» **Exercise details**
Please return all of the records that follow, exactly as written.

Collected data:

○ ○ ○ ○ ○

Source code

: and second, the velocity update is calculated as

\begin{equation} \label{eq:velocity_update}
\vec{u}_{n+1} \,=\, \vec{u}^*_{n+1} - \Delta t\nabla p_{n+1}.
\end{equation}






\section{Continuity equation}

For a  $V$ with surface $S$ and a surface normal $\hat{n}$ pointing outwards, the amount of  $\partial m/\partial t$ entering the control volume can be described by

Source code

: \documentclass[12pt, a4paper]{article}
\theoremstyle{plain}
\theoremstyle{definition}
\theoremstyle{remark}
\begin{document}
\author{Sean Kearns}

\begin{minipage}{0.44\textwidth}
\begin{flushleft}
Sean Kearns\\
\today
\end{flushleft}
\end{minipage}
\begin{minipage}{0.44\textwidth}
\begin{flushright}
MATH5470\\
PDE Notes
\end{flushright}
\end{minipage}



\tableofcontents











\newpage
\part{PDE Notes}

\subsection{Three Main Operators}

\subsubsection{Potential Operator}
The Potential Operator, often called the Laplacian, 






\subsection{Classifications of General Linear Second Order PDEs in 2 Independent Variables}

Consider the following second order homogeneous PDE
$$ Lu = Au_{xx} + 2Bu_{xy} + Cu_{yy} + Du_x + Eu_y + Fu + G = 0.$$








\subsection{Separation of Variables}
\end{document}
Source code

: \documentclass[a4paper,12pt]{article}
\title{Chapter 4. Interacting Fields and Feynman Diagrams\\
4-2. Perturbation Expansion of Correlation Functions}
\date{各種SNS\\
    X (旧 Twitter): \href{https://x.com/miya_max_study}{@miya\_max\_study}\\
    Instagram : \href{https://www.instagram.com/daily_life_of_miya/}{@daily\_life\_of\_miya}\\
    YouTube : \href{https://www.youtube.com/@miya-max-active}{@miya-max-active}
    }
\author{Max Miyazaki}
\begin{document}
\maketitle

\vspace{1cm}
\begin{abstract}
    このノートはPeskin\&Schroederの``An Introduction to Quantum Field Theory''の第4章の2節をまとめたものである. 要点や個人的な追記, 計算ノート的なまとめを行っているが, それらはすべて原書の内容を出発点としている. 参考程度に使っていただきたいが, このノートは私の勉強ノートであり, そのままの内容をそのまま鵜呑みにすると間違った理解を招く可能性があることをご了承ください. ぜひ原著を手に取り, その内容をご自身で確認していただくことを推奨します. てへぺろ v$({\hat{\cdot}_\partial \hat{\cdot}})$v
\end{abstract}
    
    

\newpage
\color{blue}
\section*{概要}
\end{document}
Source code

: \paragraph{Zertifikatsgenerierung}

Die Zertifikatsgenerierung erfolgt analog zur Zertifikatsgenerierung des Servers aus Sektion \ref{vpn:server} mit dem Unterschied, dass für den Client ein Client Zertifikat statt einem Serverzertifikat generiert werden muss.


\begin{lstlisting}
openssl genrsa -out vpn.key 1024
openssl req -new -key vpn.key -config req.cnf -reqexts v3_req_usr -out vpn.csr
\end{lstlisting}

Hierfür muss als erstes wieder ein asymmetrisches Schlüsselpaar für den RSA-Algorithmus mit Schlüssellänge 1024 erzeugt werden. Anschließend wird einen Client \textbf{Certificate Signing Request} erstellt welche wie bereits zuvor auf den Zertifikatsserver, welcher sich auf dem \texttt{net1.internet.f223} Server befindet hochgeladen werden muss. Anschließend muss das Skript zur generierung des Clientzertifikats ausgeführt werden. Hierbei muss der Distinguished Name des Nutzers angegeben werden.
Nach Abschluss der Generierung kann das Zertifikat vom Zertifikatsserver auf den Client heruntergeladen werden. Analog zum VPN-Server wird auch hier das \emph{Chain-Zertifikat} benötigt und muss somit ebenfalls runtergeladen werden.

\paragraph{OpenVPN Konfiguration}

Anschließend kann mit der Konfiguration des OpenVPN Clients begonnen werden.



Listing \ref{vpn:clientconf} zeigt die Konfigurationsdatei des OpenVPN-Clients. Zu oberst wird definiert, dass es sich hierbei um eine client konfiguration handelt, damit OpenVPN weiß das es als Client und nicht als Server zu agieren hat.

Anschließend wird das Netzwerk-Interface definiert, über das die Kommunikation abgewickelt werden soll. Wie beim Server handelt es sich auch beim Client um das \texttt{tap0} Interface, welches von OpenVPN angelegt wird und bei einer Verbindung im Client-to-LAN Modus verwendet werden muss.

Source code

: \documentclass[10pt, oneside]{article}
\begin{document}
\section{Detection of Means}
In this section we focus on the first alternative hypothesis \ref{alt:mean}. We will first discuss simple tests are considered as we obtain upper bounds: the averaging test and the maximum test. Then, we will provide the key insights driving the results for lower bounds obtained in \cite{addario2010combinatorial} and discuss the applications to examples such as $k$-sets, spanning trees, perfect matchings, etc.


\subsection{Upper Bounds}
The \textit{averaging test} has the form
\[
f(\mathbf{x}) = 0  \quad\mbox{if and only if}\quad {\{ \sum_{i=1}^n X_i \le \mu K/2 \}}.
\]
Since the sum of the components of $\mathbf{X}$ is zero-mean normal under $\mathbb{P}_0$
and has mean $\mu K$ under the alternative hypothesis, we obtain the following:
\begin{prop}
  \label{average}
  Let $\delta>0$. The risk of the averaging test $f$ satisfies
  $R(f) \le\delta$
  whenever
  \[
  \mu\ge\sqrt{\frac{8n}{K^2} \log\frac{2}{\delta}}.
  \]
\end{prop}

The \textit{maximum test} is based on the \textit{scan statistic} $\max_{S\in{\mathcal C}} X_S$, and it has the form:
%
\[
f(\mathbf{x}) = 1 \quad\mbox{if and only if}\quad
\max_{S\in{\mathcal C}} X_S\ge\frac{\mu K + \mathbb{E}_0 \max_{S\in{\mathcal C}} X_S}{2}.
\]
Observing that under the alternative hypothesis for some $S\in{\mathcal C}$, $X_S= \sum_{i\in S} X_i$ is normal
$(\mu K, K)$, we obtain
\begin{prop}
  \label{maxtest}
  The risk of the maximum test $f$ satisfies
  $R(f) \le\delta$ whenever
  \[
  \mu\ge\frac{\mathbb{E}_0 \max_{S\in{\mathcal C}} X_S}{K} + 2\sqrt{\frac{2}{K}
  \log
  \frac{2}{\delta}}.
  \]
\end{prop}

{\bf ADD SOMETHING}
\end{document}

○ ○ ○ ○ ○

» **Solution below**
Source code

: and second, the velocity update is calculated as

\begin{equation} \label{eq:velocity_update}
\vec{u}_{n+1} \,=\, \vec{u}^*_{n+1} - \Delta t\nabla p_{n+1}.
\end{equation}






\section{Continuity equation}

For a  $V$ with surface $S$ and a surface normal $\hat{n}$ pointing outwards, the amount of  $\partial m/\partial t$ entering the control volume can be described by

Source code

: \documentclass[12pt, a4paper]{article}
\theoremstyle{plain}
\theoremstyle{definition}
\theoremstyle{remark}
\begin{document}
\author{Sean Kearns}

\begin{minipage}{0.44\textwidth}
\begin{flushleft}
Sean Kearns\\
\today
\end{flushleft}
\end{minipage}
\begin{minipage}{0.44\textwidth}
\begin{flushright}
MATH5470\\
PDE Notes
\end{flushright}
\end{minipage}



\tableofcontents











\newpage
\part{PDE Notes}

\subsection{Three Main Operators}

\subsubsection{Potential Operator}
The Potential Operator, often called the Laplacian, 






\subsection{Classifications of General Linear Second Order PDEs in 2 Independent Variables}

Consider the following second order homogeneous PDE
$$ Lu = Au_{xx} + 2Bu_{xy} + Cu_{yy} + Du_x + Eu_y + Fu + G = 0.$$








\subsection{Separation of Variables}
\end{document}
Source code

: \documentclass[a4paper,12pt]{article}
\title{Chapter 4. Interacting Fields and Feynman Diagrams\\
4-2. Perturbation Expansion of Correlation Functions}
\date{各種SNS\\
    X (旧 Twitter): \href{https://x.com/miya_max_study}{@miya\_max\_study}\\
    Instagram : \href{https://www.instagram.com/daily_life_of_miya/}{@daily\_life\_of\_miya}\\
    YouTube : \href{https://www.youtube.com/@miya-max-active}{@miya-max-active}
    }
\author{Max Miyazaki}
\begin{document}
\maketitle

\vspace{1cm}
\begin{abstract}
    このノートはPeskin\&Schroederの``An Introduction to Quantum Field Theory''の第4章の2節をまとめたものである. 要点や個人的な追記, 計算ノート的なまとめを行っているが, それらはすべて原書の内容を出発点としている. 参考程度に使っていただきたいが, このノートは私の勉強ノートであり, そのままの内容をそのまま鵜呑みにすると間違った理解を招く可能性があることをご了承ください. ぜひ原著を手に取り, その内容をご自身で確認していただくことを推奨します. てへぺろ v$({\hat{\cdot}_\partial \hat{\cdot}})$v
\end{abstract}
    
    

\newpage
\color{blue}
\section*{概要}
\end{document}
Source code

: \paragraph{Zertifikatsgenerierung}

Die Zertifikatsgenerierung erfolgt analog zur Zertifikatsgenerierung des Servers aus Sektion \ref{vpn:server} mit dem Unterschied, dass für den Client ein Client Zertifikat statt einem Serverzertifikat generiert werden muss.


\begin{lstlisting}
openssl genrsa -out vpn.key 1024
openssl req -new -key vpn.key -config req.cnf -reqexts v3_req_usr -out vpn.csr
\end{lstlisting}

Hierfür muss als erstes wieder ein asymmetrisches Schlüsselpaar für den RSA-Algorithmus mit Schlüssellänge 1024 erzeugt werden. Anschließend wird einen Client \textbf{Certificate Signing Request} erstellt welche wie bereits zuvor auf den Zertifikatsserver, welcher sich auf dem \texttt{net1.internet.f223} Server befindet hochgeladen werden muss. Anschließend muss das Skript zur generierung des Clientzertifikats ausgeführt werden. Hierbei muss der Distinguished Name des Nutzers angegeben werden.
Nach Abschluss der Generierung kann das Zertifikat vom Zertifikatsserver auf den Client heruntergeladen werden. Analog zum VPN-Server wird auch hier das \emph{Chain-Zertifikat} benötigt und muss somit ebenfalls runtergeladen werden.

\paragraph{OpenVPN Konfiguration}

Anschließend kann mit der Konfiguration des OpenVPN Clients begonnen werden.



Listing \ref{vpn:clientconf} zeigt die Konfigurationsdatei des OpenVPN-Clients. Zu oberst wird definiert, dass es sich hierbei um eine client konfiguration handelt, damit OpenVPN weiß das es als Client und nicht als Server zu agieren hat.

Anschließend wird das Netzwerk-Interface definiert, über das die Kommunikation abgewickelt werden soll. Wie beim Server handelt es sich auch beim Client um das \texttt{tap0} Interface, welches von OpenVPN angelegt wird und bei einer Verbindung im Client-to-LAN Modus verwendet werden muss.

Source code

: \documentclass[10pt, oneside]{article}
\begin{document}
\section{Detection of Means}
In this section we focus on the first alternative hypothesis \ref{alt:mean}. We will first discuss simple tests are considered as we obtain upper bounds: the averaging test and the maximum test. Then, we will provide the key insights driving the results for lower bounds obtained in \cite{addario2010combinatorial} and discuss the applications to examples such as $k$-sets, spanning trees, perfect matchings, etc.


\subsection{Upper Bounds}
The \textit{averaging test} has the form
\[
f(\mathbf{x}) = 0  \quad\mbox{if and only if}\quad {\{ \sum_{i=1}^n X_i \le \mu K/2 \}}.
\]
Since the sum of the components of $\mathbf{X}$ is zero-mean normal under $\mathbb{P}_0$
and has mean $\mu K$ under the alternative hypothesis, we obtain the following:
\begin{prop}
  \label{average}
  Let $\delta>0$. The risk of the averaging test $f$ satisfies
  $R(f) \le\delta$
  whenever
  \[
  \mu\ge\sqrt{\frac{8n}{K^2} \log\frac{2}{\delta}}.
  \]
\end{prop}

The \textit{maximum test} is based on the \textit{scan statistic} $\max_{S\in{\mathcal C}} X_S$, and it has the form:
%
\[
f(\mathbf{x}) = 1 \quad\mbox{if and only if}\quad
\max_{S\in{\mathcal C}} X_S\ge\frac{\mu K + \mathbb{E}_0 \max_{S\in{\mathcal C}} X_S}{2}.
\]
Observing that under the alternative hypothesis for some $S\in{\mathcal C}$, $X_S= \sum_{i\in S} X_i$ is normal
$(\mu K, K)$, we obtain
\begin{prop}
  \label{maxtest}
  The risk of the maximum test $f$ satisfies
  $R(f) \le\delta$ whenever
  \[
  \mu\ge\frac{\mathbb{E}_0 \max_{S\in{\mathcal C}} X_S}{K} + 2\sqrt{\frac{2}{K}
  \log
  \frac{2}{\delta}}.
  \]
\end{prop}

{\bf ADD SOMETHING}
\end{document}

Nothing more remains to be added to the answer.